The City and Borough of Sitka (hereinafter "Sitka") owned and operated Blue Lake Dam. Sitka hired the independent engineering firm of R.W. Beck and Associates (hereinafter "Beck") to perform certain professional engineering services related to Sitka's operation of this dam. Part of the work performed by Beck required an underwater inspection of the dam. Sitka hired Alaska Aquatic Dive Center, Inc. (hereinafter "Aquatic") to perform this underwater inspection. McKinley Nicholas, an employee of Aquatic, died while performing this inspection. Nicholas' estate then filed a wrongful death action against Sitka and Beck. A jury verdict ultimately was rendered in this action which awarded the plaintiffs $3,375,000 in damages, an amount reduced by the district court on remittitur to $2,835,500. The present action concerns whether Admiral is liable for any of this amount.


A wide variety of disputes and lawsuits occurred between Beck, Sitka, and various insurance companies both prior and subsequent to the jury's verdict in Estate of Nicholas. Only a fraction of these events are relevant to this appeal. At the time of Nicholas' death, Sitka was insured under a number of insurance policies.
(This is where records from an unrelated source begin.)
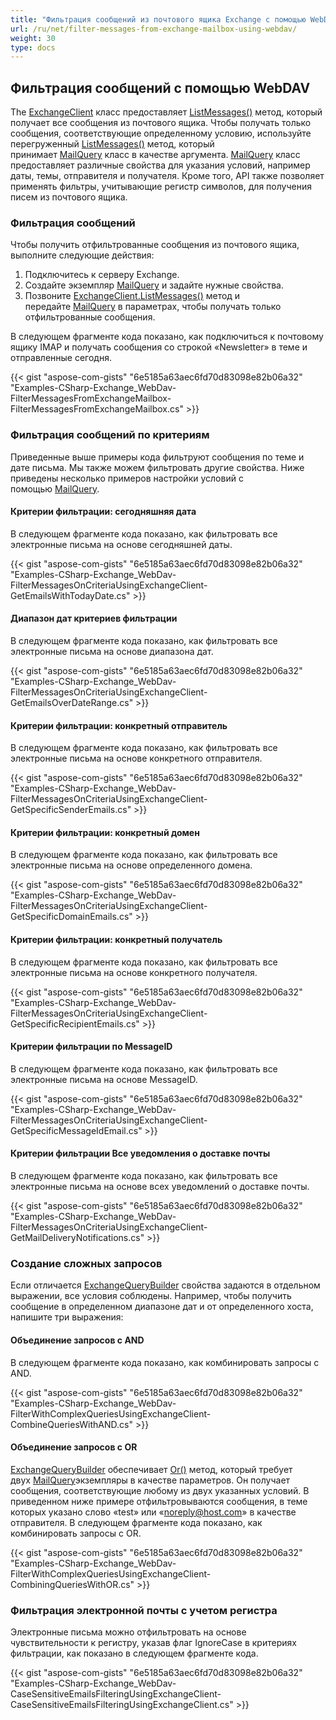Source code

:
 ```yaml
---
title: "Фильтрация сообщений из почтового ящика Exchange с помощью WebDAV"
url: /ru/net/filter-messages-from-exchange-mailbox-using-webdav/
weight: 30
type: docs
---
```



## **Фильтрация сообщений с помощью WebDAV**
The [ExchangeClient](https://apireference.aspose.com/email/net/aspose.email.clients.exchange.dav/exchangeclient) класс предоставляет [ListMessages()](https://apireference.aspose.com/email/net/aspose.email.clients.exchange.dav/exchangeclient/methods/listmessages/index) метод, который получает все сообщения из почтового ящика. Чтобы получать только сообщения, соответствующие определенному условию, используйте перегруженный [ListMessages()](https://apireference.aspose.com/email/net/aspose.email.clients.exchange.dav.exchangeclient/listmessages/methods/2) метод, который принимает [MailQuery](https://apireference.aspose.com/email/net/aspose.email.tools.search/mailquery) класс в качестве аргумента. [MailQuery](https://apireference.aspose.com/email/net/aspose.email.tools.search/mailquery) класс предоставляет различные свойства для указания условий, например даты, темы, отправителя и получателя. Кроме того, API также позволяет применять фильтры, учитывающие регистр символов, для получения писем из почтового ящика.
### **Фильтрация сообщений**
Чтобы получить отфильтрованные сообщения из почтового ящика, выполните следующие действия:

1. Подключитесь к серверу Exchange.
1. Создайте экземпляр [MailQuery](https://apireference.aspose.com/email/net/aspose.email.tools.search/mailquery) и задайте нужные свойства.
1. Позвоните [ExchangeClient.ListMessages()](https://apireference.aspose.com/email/net/aspose.email.clients.exchange.dav.exchangeclient/listmessages/methods/2) метод и передайте [MailQuery](https://apireference.aspose.com/email/net/aspose.email.tools.search/mailquery) в параметрах, чтобы получать только отфильтрованные сообщения.

В следующем фрагменте кода показано, как подключиться к почтовому ящику IMAP и получать сообщения со строкой «Newsletter» в теме и отправленные сегодня.



{{< gist "aspose-com-gists" "6e5185a63aec6fd70d83098e82b06a32" "Examples-CSharp-Exchange_WebDav-FilterMessagesFromExchangeMailbox-FilterMessagesFromExchangeMailbox.cs" >}}
### **Фильтрация сообщений по критериям**
Приведенные выше примеры кода фильтруют сообщения по теме и дате письма. Мы также можем фильтровать другие свойства. Ниже приведены несколько примеров настройки условий с помощью [MailQuery](https://apireference.aspose.com/email/net/aspose.email.tools.search/mailquery).
#### **Критерии фильтрации: сегодняшняя дата**
В следующем фрагменте кода показано, как фильтровать все электронные письма на основе сегодняшней даты.



{{< gist "aspose-com-gists" "6e5185a63aec6fd70d83098e82b06a32" "Examples-CSharp-Exchange_WebDav-FilterMessagesOnCriteriaUsingExchangeClient-GetEmailsWithTodayDate.cs" >}}
#### **Диапазон дат критериев фильтрации**
В следующем фрагменте кода показано, как фильтровать все электронные письма на основе диапазона дат.

{{< gist "aspose-com-gists" "6e5185a63aec6fd70d83098e82b06a32" "Examples-CSharp-Exchange_WebDav-FilterMessagesOnCriteriaUsingExchangeClient-GetEmailsOverDateRange.cs" >}}
#### **Критерии фильтрации: конкретный отправитель**
В следующем фрагменте кода показано, как фильтровать все электронные письма на основе конкретного отправителя.



{{< gist "aspose-com-gists" "6e5185a63aec6fd70d83098e82b06a32" "Examples-CSharp-Exchange_WebDav-FilterMessagesOnCriteriaUsingExchangeClient-GetSpecificSenderEmails.cs" >}}
#### **Критерии фильтрации: конкретный домен**
В следующем фрагменте кода показано, как фильтровать все электронные письма на основе определенного домена.



{{< gist "aspose-com-gists" "6e5185a63aec6fd70d83098e82b06a32" "Examples-CSharp-Exchange_WebDav-FilterMessagesOnCriteriaUsingExchangeClient-GetSpecificDomainEmails.cs" >}}
#### **Критерии фильтрации: конкретный получатель**
В следующем фрагменте кода показано, как фильтровать все электронные письма на основе конкретного получателя.



{{< gist "aspose-com-gists" "6e5185a63aec6fd70d83098e82b06a32" "Examples-CSharp-Exchange_WebDav-FilterMessagesOnCriteriaUsingExchangeClient-GetSpecificRecipientEmails.cs" >}}
#### **Критерии фильтрации по MessageID**
В следующем фрагменте кода показано, как фильтровать все электронные письма на основе MessageID.



{{< gist "aspose-com-gists" "6e5185a63aec6fd70d83098e82b06a32" "Examples-CSharp-Exchange_WebDav-FilterMessagesOnCriteriaUsingExchangeClient-GetSpecificMessageIdEmail.cs" >}}
#### **Критерии фильтрации Все уведомления о доставке почты**
В следующем фрагменте кода показано, как фильтровать все электронные письма на основе всех уведомлений о доставке почты.



{{< gist "aspose-com-gists" "6e5185a63aec6fd70d83098e82b06a32" "Examples-CSharp-Exchange_WebDav-FilterMessagesOnCriteriaUsingExchangeClient-GetMailDeliveryNotifications.cs" >}}
### **Создание сложных запросов**
Если отличается [ExchangeQueryBuilder](https://apireference.aspose.com/email/net/aspose.email.clients.exchange/exchangequerybuilder) свойства задаются в отдельном выражении, все условия соблюдены. Например, чтобы получить сообщение в определенном диапазоне дат и от определенного хоста, напишите три выражения:
#### **Объединение запросов с AND**
В следующем фрагменте кода показано, как комбинировать запросы с AND.



{{< gist "aspose-com-gists" "6e5185a63aec6fd70d83098e82b06a32" "Examples-CSharp-Exchange_WebDav-FilterWithComplexQueriesUsingExchangeClient-CombineQueriesWithAND.cs" >}}

#### **Объединение запросов с OR**

[ExchangeQueryBuilder](https://apireference.aspose.com/email/net/aspose.email.clients.exchange/exchangequerybuilder) обеспечивает [Or()](https://apireference.aspose.com/email/net/aspose.email.tools.search/mailquerybuilder/methods/or) метод, который требует двух [MailQuery](https://apireference.aspose.com/email/net/aspose.email.tools.search/mailquery)экземпляры в качестве параметров. Он получает сообщения, соответствующие любому из двух указанных условий. В приведенном ниже примере отфильтровываются сообщения, в теме которых указано слово «test» или «noreply@host.com» в качестве отправителя. В следующем фрагменте кода показано, как комбинировать запросы с OR.



{{< gist "aspose-com-gists" "6e5185a63aec6fd70d83098e82b06a32" "Examples-CSharp-Exchange_WebDav-FilterWithComplexQueriesUsingExchangeClient-CombiningQueriesWithOR.cs" >}}
### **Фильтрация электронной почты с учетом регистра**
Электронные письма можно отфильтровать на основе чувствительности к регистру, указав флаг IgnoreCase в критериях фильтрации, как показано в следующем фрагменте кода.



{{< gist "aspose-com-gists" "6e5185a63aec6fd70d83098e82b06a32" "Examples-CSharp-Exchange_WebDav-CaseSensitiveEmailsFilteringUsingExchangeClient-CaseSensitiveEmailsFilteringUsingExchangeClient.cs" >}}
Two of these policies are particularly relevant here: (1) a policy with Providence Washington Insurance Company (hereinafter "Providence") on which Sitka was a named insured, and (2) a policy with Admiral issued to Aquatic on which Sitka was an additional named insured. Providence retained an attorney named Randolph Hunter to represent Sitka in the Nicholas wrongful death action. Hunter subsequently tendered Sitka's defense to Admiral, and Admiral accepted this defense while reserving its right to dispute the availability of coverage. Admiral retained independent counsel chosen by Sitka to defend Sitka in the wrongful death action, and subsequently filed the present action for declaration of no coverage. Various settlement offers were made both prior and subsequent to Admiral's decision to defend Sitka, but none were accepted. Meanwhile, Sitka and Beck litigiously disputed whether Sitka was obligated to indemnify Beck or vis-a-versa, a conflict which ultimately resulted in a ruling that Sitka owed Beck contractual indemnity.
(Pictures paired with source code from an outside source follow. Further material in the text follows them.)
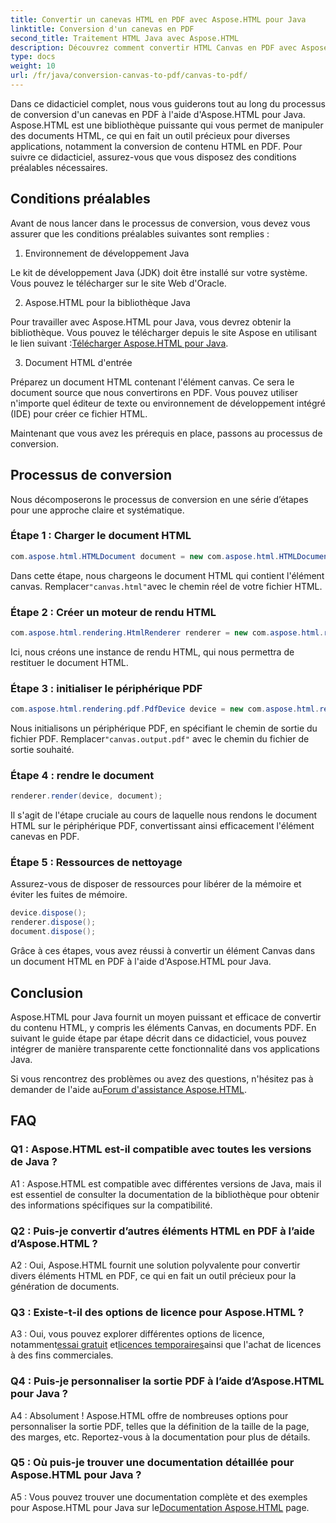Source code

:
 ```yaml
---
title: Convertir un canevas HTML en PDF avec Aspose.HTML pour Java
linktitle: Conversion d'un canevas en PDF
second_title: Traitement HTML Java avec Aspose.HTML
description: Découvrez comment convertir HTML Canvas en PDF avec Aspose.HTML pour Java dans ce guide étape par étape.
type: docs
weight: 10
url: /fr/java/conversion-canvas-to-pdf/canvas-to-pdf/
---
```

Dans ce didacticiel complet, nous vous guiderons tout au long du processus de conversion d'un canevas en PDF à l'aide d'Aspose.HTML pour Java. Aspose.HTML est une bibliothèque puissante qui vous permet de manipuler des documents HTML, ce qui en fait un outil précieux pour diverses applications, notamment la conversion de contenu HTML en PDF. Pour suivre ce didacticiel, assurez-vous que vous disposez des conditions préalables nécessaires.

## Conditions préalables

Avant de nous lancer dans le processus de conversion, vous devez vous assurer que les conditions préalables suivantes sont remplies :

1. Environnement de développement Java

Le kit de développement Java (JDK) doit être installé sur votre système. Vous pouvez le télécharger sur le site Web d'Oracle.

2. Aspose.HTML pour la bibliothèque Java

 Pour travailler avec Aspose.HTML pour Java, vous devrez obtenir la bibliothèque. Vous pouvez le télécharger depuis le site Aspose en utilisant le lien suivant :[Télécharger Aspose.HTML pour Java](https://releases.aspose.com/html/java/).

3. Document HTML d'entrée

Préparez un document HTML contenant l'élément canvas. Ce sera le document source que nous convertirons en PDF. Vous pouvez utiliser n'importe quel éditeur de texte ou environnement de développement intégré (IDE) pour créer ce fichier HTML.

Maintenant que vous avez les prérequis en place, passons au processus de conversion.

## Processus de conversion

Nous décomposerons le processus de conversion en une série d’étapes pour une approche claire et systématique.

### Étape 1 : Charger le document HTML

```java
com.aspose.html.HTMLDocument document = new com.aspose.html.HTMLDocument(Resources.input("canvas.html"));
```

 Dans cette étape, nous chargeons le document HTML qui contient l'élément canvas. Remplacer`"canvas.html"`avec le chemin réel de votre fichier HTML.

### Étape 2 : Créer un moteur de rendu HTML

```java
com.aspose.html.rendering.HtmlRenderer renderer = new com.aspose.html.rendering.HtmlRenderer();
```

Ici, nous créons une instance de rendu HTML, qui nous permettra de restituer le document HTML.

### Étape 3 : initialiser le périphérique PDF

```java
com.aspose.html.rendering.pdf.PdfDevice device = new com.aspose.html.rendering.pdf.PdfDevice(Resources.output("canvas.output.pdf"));
```

 Nous initialisons un périphérique PDF, en spécifiant le chemin de sortie du fichier PDF. Remplacer`"canvas.output.pdf"` avec le chemin du fichier de sortie souhaité.

### Étape 4 : rendre le document

```java
renderer.render(device, document);
```

Il s'agit de l'étape cruciale au cours de laquelle nous rendons le document HTML sur le périphérique PDF, convertissant ainsi efficacement l'élément canevas en PDF.

### Étape 5 : Ressources de nettoyage

Assurez-vous de disposer de ressources pour libérer de la mémoire et éviter les fuites de mémoire.

```java
device.dispose();
renderer.dispose();
document.dispose();
```

Grâce à ces étapes, vous avez réussi à convertir un élément Canvas dans un document HTML en PDF à l'aide d'Aspose.HTML pour Java.

## Conclusion

Aspose.HTML pour Java fournit un moyen puissant et efficace de convertir du contenu HTML, y compris les éléments Canvas, en documents PDF. En suivant le guide étape par étape décrit dans ce didacticiel, vous pouvez intégrer de manière transparente cette fonctionnalité dans vos applications Java.

 Si vous rencontrez des problèmes ou avez des questions, n'hésitez pas à demander de l'aide au[Forum d'assistance Aspose.HTML](https://forum.aspose.com/).

## FAQ

### Q1 : Aspose.HTML est-il compatible avec toutes les versions de Java ?

A1 : Aspose.HTML est compatible avec différentes versions de Java, mais il est essentiel de consulter la documentation de la bibliothèque pour obtenir des informations spécifiques sur la compatibilité.

### Q2 : Puis-je convertir d’autres éléments HTML en PDF à l’aide d’Aspose.HTML ?

A2 : Oui, Aspose.HTML fournit une solution polyvalente pour convertir divers éléments HTML en PDF, ce qui en fait un outil précieux pour la génération de documents.

### Q3 : Existe-t-il des options de licence pour Aspose.HTML ?

 A3 : Oui, vous pouvez explorer différentes options de licence, notamment[essai gratuit](https://releases.aspose.com/) et[licences temporaires](https://purchase.aspose.com/temporary-license/)ainsi que l'achat de licences à des fins commerciales.

### Q4 : Puis-je personnaliser la sortie PDF à l’aide d’Aspose.HTML pour Java ?

A4 : Absolument ! Aspose.HTML offre de nombreuses options pour personnaliser la sortie PDF, telles que la définition de la taille de la page, des marges, etc. Reportez-vous à la documentation pour plus de détails.

### Q5 : Où puis-je trouver une documentation détaillée pour Aspose.HTML pour Java ?

 A5 : Vous pouvez trouver une documentation complète et des exemples pour Aspose.HTML pour Java sur le[Documentation Aspose.HTML](https://reference.aspose.com/html/java/) page.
On September 20, 1989, the district court ruled that the insurance policy between Sitka and Admiral covered Sitka's liability to Nicholas as well as Sitka's contractual liability to Beck. On August 1, 1990, the district court entered final judgment in favor of Sitka on Admiral's current action for a declaration of no coverage. Admiral appeals this ruling. Admiral argues that this decision is erroneous because (1) Sitka was acting as an "engineer" and hence exclusion (b)(1) in the Admiral policy precludes coverage; (2) Beck was "primarily responsible" for Nicholas' death and hence exclusion (b)(2) in the Admiral policy precludes coverage; and (3) there exists a genuine issue of material fact concerning whether Sitka's actions towards Admiral violated a duty of cooperation, good faith, or fair dealing sufficient to preclude Sitka's recovery under the Admiral policy.



Exclusion (b)(1) of the Admiral insurance policy states in relevant part that the insurance does not apply


"[i]f the insured is an ... engineer ... to bodily injury ... arising out of professional services performed by such insured, including (i) the preparation or approval of ... opinions, reports, surveys, change orders, designs or specifications, and (ii) supervisory, inspection or engineering services ..."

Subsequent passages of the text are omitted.